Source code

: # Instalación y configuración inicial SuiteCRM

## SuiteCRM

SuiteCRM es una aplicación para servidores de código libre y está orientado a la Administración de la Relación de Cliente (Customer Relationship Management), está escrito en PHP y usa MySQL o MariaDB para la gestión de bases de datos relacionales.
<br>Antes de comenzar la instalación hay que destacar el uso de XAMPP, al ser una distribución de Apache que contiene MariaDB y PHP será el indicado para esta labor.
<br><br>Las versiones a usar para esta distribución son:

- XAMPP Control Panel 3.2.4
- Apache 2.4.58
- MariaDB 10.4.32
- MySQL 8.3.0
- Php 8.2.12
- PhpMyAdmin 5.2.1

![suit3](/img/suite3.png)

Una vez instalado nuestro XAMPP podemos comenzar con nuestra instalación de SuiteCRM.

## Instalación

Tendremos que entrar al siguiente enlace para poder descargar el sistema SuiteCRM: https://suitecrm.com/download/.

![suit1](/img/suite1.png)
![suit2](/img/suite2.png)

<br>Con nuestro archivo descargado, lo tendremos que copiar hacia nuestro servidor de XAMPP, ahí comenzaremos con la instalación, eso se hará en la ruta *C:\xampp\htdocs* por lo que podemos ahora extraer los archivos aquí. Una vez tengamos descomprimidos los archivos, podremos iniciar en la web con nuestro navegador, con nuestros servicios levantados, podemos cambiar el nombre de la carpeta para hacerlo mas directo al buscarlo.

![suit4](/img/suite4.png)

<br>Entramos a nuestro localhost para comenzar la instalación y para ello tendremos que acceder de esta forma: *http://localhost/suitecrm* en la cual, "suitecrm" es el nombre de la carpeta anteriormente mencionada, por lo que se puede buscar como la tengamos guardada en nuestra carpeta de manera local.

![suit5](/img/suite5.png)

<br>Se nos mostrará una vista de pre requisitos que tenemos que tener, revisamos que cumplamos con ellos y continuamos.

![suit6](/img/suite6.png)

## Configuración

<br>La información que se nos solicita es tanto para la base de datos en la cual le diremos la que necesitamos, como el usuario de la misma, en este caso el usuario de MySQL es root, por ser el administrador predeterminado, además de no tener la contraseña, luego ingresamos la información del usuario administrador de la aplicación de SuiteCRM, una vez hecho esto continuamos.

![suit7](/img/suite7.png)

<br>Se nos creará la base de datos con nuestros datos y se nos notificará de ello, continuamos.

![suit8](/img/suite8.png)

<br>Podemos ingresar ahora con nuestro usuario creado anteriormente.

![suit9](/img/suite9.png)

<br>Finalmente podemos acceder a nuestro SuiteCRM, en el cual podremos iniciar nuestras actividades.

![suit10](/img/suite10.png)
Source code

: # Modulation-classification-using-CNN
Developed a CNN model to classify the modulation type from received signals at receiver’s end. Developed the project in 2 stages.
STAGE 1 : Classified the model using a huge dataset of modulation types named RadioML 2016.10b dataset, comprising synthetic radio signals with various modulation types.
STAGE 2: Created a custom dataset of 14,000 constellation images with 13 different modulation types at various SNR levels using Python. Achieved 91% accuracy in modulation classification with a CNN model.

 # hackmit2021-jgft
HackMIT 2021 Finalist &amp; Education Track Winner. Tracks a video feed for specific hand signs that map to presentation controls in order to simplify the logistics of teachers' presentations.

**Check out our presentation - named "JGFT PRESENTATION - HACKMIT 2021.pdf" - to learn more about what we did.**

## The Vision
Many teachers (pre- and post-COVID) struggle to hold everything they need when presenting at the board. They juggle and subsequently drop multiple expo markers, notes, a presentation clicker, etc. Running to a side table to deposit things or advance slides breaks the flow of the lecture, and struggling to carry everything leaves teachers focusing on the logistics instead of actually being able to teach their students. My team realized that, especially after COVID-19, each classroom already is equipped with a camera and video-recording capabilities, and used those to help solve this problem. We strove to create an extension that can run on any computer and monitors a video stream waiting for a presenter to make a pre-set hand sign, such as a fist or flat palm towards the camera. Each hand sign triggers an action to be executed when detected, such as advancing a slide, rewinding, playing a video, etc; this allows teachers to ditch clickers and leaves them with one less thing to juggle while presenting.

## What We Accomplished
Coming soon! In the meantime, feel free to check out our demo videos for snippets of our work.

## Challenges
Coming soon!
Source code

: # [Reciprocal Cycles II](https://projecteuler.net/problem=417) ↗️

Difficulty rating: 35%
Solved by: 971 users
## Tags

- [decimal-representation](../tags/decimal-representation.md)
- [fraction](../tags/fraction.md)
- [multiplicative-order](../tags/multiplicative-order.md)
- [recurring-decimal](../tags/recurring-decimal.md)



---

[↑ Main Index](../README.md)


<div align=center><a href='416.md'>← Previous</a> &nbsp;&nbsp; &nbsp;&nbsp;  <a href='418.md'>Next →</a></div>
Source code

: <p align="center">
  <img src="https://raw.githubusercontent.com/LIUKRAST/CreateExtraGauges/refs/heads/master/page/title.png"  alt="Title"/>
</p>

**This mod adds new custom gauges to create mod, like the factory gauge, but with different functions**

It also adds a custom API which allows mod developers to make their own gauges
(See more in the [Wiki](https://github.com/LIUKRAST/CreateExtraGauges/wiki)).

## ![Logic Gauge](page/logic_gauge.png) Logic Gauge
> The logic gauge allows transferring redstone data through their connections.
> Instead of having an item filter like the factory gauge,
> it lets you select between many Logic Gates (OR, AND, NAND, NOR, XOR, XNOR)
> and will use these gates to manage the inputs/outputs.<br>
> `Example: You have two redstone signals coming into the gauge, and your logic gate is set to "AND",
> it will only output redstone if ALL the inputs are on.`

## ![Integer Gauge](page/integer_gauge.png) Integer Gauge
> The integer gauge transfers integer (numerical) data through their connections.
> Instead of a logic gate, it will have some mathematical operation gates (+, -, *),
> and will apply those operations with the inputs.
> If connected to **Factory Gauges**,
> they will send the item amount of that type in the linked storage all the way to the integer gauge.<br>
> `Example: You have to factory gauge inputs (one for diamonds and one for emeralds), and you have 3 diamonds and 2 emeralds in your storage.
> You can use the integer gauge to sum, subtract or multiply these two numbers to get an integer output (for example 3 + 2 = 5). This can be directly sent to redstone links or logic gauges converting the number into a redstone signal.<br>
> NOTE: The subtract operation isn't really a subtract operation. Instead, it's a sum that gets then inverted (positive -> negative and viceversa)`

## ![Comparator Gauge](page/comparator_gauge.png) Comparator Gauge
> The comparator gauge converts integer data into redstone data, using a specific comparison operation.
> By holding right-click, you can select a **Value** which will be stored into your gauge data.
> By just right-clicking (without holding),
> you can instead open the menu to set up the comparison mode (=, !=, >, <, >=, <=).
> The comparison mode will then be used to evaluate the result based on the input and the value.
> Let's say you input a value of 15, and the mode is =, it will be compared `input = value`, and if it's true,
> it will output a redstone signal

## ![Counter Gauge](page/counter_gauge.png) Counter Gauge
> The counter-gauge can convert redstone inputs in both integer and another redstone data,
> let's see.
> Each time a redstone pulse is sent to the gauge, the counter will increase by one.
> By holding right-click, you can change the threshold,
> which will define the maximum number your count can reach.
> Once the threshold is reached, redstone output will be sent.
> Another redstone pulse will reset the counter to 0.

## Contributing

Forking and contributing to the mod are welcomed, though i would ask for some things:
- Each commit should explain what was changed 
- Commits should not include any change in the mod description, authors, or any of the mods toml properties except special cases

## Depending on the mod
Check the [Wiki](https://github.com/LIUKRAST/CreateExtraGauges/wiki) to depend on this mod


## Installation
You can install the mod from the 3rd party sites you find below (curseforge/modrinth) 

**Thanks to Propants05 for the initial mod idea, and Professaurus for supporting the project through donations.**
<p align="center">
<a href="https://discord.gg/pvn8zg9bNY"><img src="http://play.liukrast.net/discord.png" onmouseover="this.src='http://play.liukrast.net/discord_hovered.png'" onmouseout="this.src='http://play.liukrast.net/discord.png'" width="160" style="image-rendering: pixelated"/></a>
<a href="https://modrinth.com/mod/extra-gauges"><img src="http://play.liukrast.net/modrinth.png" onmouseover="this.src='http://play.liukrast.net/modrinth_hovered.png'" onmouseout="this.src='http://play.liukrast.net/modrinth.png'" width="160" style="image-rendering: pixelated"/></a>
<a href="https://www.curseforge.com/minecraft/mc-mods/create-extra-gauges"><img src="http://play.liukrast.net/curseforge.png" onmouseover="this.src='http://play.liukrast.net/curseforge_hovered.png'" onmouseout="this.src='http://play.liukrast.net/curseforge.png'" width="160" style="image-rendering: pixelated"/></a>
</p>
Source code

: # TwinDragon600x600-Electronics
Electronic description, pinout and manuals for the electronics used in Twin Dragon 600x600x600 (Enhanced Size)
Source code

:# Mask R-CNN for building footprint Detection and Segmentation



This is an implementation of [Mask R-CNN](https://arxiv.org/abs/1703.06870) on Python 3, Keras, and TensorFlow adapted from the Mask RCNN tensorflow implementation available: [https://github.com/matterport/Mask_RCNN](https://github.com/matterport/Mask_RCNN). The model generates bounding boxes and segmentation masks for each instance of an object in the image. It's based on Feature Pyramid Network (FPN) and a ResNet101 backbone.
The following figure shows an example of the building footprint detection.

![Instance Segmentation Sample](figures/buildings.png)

-*-

Exercise goal. Write down, word for word, the lines above from the one containing "<br>La información que" through the one containing "HackMIT 2021 Finalist", both ends included.

Expected output.
<br>La información que se nos solicita es tanto para la base de datos en la cual le diremos la que necesitamos, como el usuario de la misma, en este caso el usuario de MySQL es root, por ser el administrador predeterminado, además de no tener la contraseña, luego ingresamos la información del usuario administrador de la aplicación de SuiteCRM, una vez hecho esto continuamos.

![suit7](/img/suite7.png)

<br>Se nos creará la base de datos con nuestros datos y se nos notificará de ello, continuamos.

![suit8](/img/suite8.png)

<br>Podemos ingresar ahora con nuestro usuario creado anteriormente.

![suit9](/img/suite9.png)

<br>Finalmente podemos acceder a nuestro SuiteCRM, en el cual podremos iniciar nuestras actividades.

![suit10](/img/suite10.png)
Source code

: # Modulation-classification-using-CNN
Developed a CNN model to classify the modulation type from received signals at receiver’s end. Developed the project in 2 stages.
STAGE 1 : Classified the model using a huge dataset of modulation types named RadioML 2016.10b dataset, comprising synthetic radio signals with various modulation types.
STAGE 2: Created a custom dataset of 14,000 constellation images with 13 different modulation types at various SNR levels using Python. Achieved 91% accuracy in modulation classification with a CNN model.

 # hackmit2021-jgft
HackMIT 2021 Finalist &amp; Education Track Winner. Tracks a video feed for specific hand signs that map to presentation controls in order to simplify the logistics of teachers' presentations.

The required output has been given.